How to Use Python’s Subprocess Module
We’re Earthly. We make building software simpler and therefore faster. If you’re interested in a simple and containerized approach to CI that works well with Python and everything else then check us out.
Python ships with built-in modules such as os and sys that provide some functionality to interact with the underlying operating system. However, it may sometimes be more convenient to run system programs from within a Python script. Python’s subprocess module provides ready-to-use functionality to run external commands, capture and process outputs, redirect output to files and I/O streams, and much more!
This guide will help you get started with the subprocess module in Python. By the end of this tutorial, you’ll have learned how to:
- Run Bash commands inside Python scripts
- Analyze what happens when an external command fails
- Pipe the output of one subprocess to the input of another subprocess
- Change the environment in which a subprocess runs
Let’s begin!
Python Subprocess Module: The Basics
Prerequisites: To follow along with this tutorial, you should have Python 3.7 or a later version installed on your machine.
⚠️ If you’re on a Windows machine, we recommend using Git Bash or installing the Windows Subsystem for Linux (WSL) to code along. If you prefer using other code editors or IDEs on Windows, you should run the Windows equivalents of some of the Bash commands used in this tutorial.
The subprocess
module is built into the Python standard library, so you can import it into your working environment:
import subprocess
Download the code and follow along
How Does Subprocess Execution Occur in Python?
After importing the subprocess
module, you can call the run()
function with the syntax: subprocess.run(command)
to run an external command.

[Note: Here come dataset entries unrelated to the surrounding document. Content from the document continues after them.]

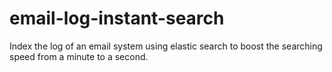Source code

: # email-log-instant-search
Index the log of an email system using elastic search to boost the searching speed from a minute to a second.
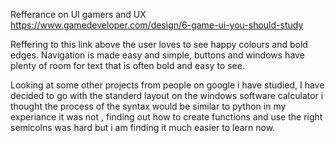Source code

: Refferance on UI gamers and UX
https://www.gamedeveloper.com/design/6-game-ui-you-should-study

Reffering to this link above the user loves to see happy colours and bold edges. Navigation is made easy and simple, buttons and windows have plenty of room for text that is often bold and easy to see.

Looking at some other projects from people on google i have studied, I have decided to go with the standerd layout on the windows software  calculator 
i thought the process of the syntax would be similar to python in my experiance it was not , finding out how to create functions and use the right semicolns was hard but i am finding it much easier to learn now. 

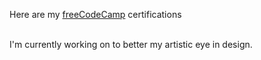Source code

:Here are my [freeCodeCamp](https://www.freecodecamp.org/JeremiasRy) certifications

<br/>I'm currently working on to better my artistic eye in design.

<!--
**JeremiasRy/JeremiasRy** is a ✨ _special_ ✨ repository because its `README.md` (this file) appears on your GitHub profile.

Here are some ideas to get you started:

- 🔭 I’m currently working on ...
- 🌱 I’m currently learning ...
- 👯 I’m looking to collaborate on ...
- 🤔 I’m looking for help with ...
- 💬 Ask me about ...
- 📫 How to reach me: ...
- 😄 Pronouns: ...
- ⚡ Fun fact: ...
-->
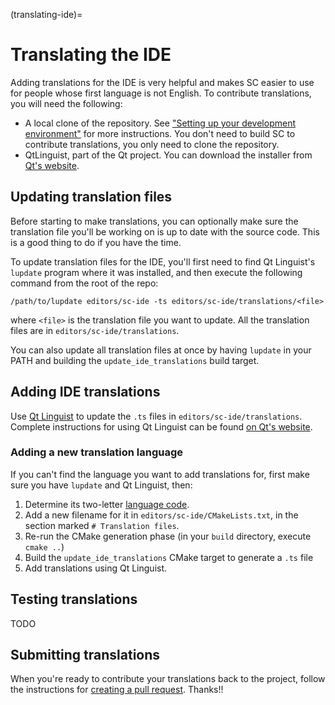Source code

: (translating-ide)=
# Translating the IDE

Adding translations for the IDE is very helpful and makes SC easier to use for people whose first language is not English. To contribute translations, you will need the following:

- A local clone of the repository. See ["Setting up your development environment"](https://github.com/supercollider/supercollider/wiki/Setting-up-your-development-environment) for more instructions. You don't need to build SC to contribute translations, you only need to clone the repository.
- QtLinguist, part of the Qt project. You can download the installer from [Qt's website](https://www.qt.io/).

## Updating translation files

Before starting to make translations, you can optionally make sure the translation file you'll be working on is up to date with the source code. This is a good thing to do if you have the time.

To update translation files for the IDE, you'll first need to find Qt Linguist's `lupdate` program where it was installed, and then execute the following command from the root of the repo:

    /path/to/lupdate editors/sc-ide -ts editors/sc-ide/translations/<file>

where `<file>` is the translation file you want to update. All the translation files are in `editors/sc-ide/translations`.

You can also update all translation files at once by having `lupdate` in your PATH and building the `update_ide_translations` build target.

## Adding IDE translations

Use [Qt Linguist](http://doc.qt.io/qt-5/qtlinguist-index.html) to update the `.ts` files in `editors/sc-ide/translations`. Complete instructions for using Qt Linguist can be found [on Qt's website](https://doc.qt.io/qt-5/linguist-translators.html).

### Adding a new translation language

If you can't find the language you want to add translations for, first make sure you have `lupdate` and Qt Linguist, then:

1. Determine its two-letter [language code](https://www.loc.gov/standards/iso639-2/php/code_list.php).
2. Add a new filename for it in `editors/sc-ide/CMakeLists.txt`, in the section marked `# Translation files`.
3. Re-run the CMake generation phase (in your `build` directory, execute `cmake ..`)
4. Build the `update_ide_translations` CMake target to generate a `.ts` file
5. Add translations using Qt Linguist.

## Testing translations

TODO

## Submitting translations

When you're ready to contribute your translations back to the project, follow the instructions for [creating a pull request](https://github.com/supercollider/supercollider/wiki/Creating-pull-requests). Thanks!!
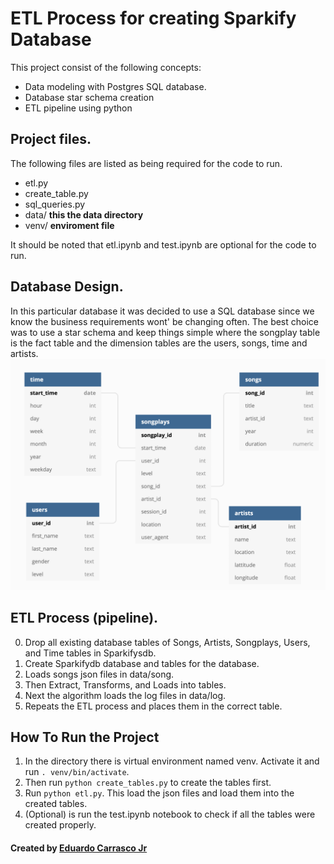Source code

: # ETL Process for creating Sparkify Database
This project consist of the following concepts:
- Data modeling with Postgres SQL database.
- Database star schema creation
- ETL pipeline using python
## Project files.
The following files are listed as being required for the code to run.
- etl.py
- create_table.py
- sql_queries.py
- data/ **this the data directory**
- venv/ **enviroment file**

It should be noted that etl.ipynb and test.ipynb are optional for the code to run.
## Database Design.
In this particular database it was decided to use a SQL database since we know the business requirements wont' be changing often.
 The best choice was to use a star schema and keep things simple where the songplay table is the fact table and the dimension tables are the users, songs, time and artists.
 ![](db-diagram.png)
## ETL Process (pipeline).
0. Drop all existing database tables of Songs, Artists, Songplays, Users, and Time tables in Sparkifysdb.
1. Create Sparkifydb database and tables for the database.
2. Loads songs json files in data/song.
3. Then Extract, Transforms, and Loads into tables.
4. Next the algorithm loads the log files in data/log.
5. Repeats the ETL process and places them in the correct table.
## How To Run the Project
1. In the directory there is virtual environment named venv. Activate it and run `. venv/bin/activate`.
2. Then run `python create_tables.py` to create the tables first.
3. Run `python etl.py`. This load the json files and load them into the created tables.
4. (Optional) is run the test.ipynb notebook to check if all the tables were created properly. 

#### Created by [Eduardo Carrasco Jr](https://www.linkedin.com/in/eduardo-carrasco-99314990/)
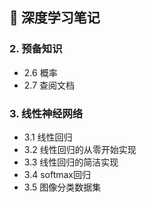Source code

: ## :watermelon: 深度学习笔记

### 2. 预备知识

- 2.6 概率
- 2.7 查阅文档

### 3. 线性神经网络
- 3.1 线性回归
- 3.2 线性回归的从零开始实现
- 3.3 线性回归的简洁实现
- 3.4 softmax回归
- 3.5 图像分类数据集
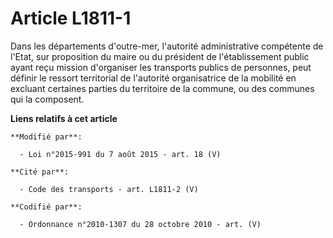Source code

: # Article L1811-1

Dans les départements d'outre-mer, l'autorité administrative compétente de l'Etat, sur proposition du maire ou du président
de l'établissement public ayant reçu mission d'organiser les transports publics de personnes, peut définir  le ressort
territorial de l'autorité organisatrice de la mobilité en excluant certaines parties du territoire de la commune, ou des
communes qui la composent.

**Liens relatifs à cet article**

	**Modifié par**:

	  - Loi n°2015-991 du 7 août 2015 - art. 18 (V)

	**Cité par**:

	  - Code des transports - art. L1811-2 (V)

	**Codifié par**:

	  - Ordonnance n°2010-1307 du 28 octobre 2010 - art. (V)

This call to the run()
function invokes a subprocess.
When a subprocess is invoked, the following actions occur under the hood:
- The Python script inside which you’re running the external command is the parent process and the subprocess is the child process.
- Upon starting a subprocess, the control is transferred from the parent process to the child process.
- The child process executes the external command inside a secondary environment.
- After the child process finishes executing, the control returns to the parent process.
How to Run a Subprocess With subprocess.run()
Calling the subprocess.run()
function with an external command or program as the argument prints out the output of the command onto the console. The function call also returns a CompletedProcess
object which has a set of useful attributes.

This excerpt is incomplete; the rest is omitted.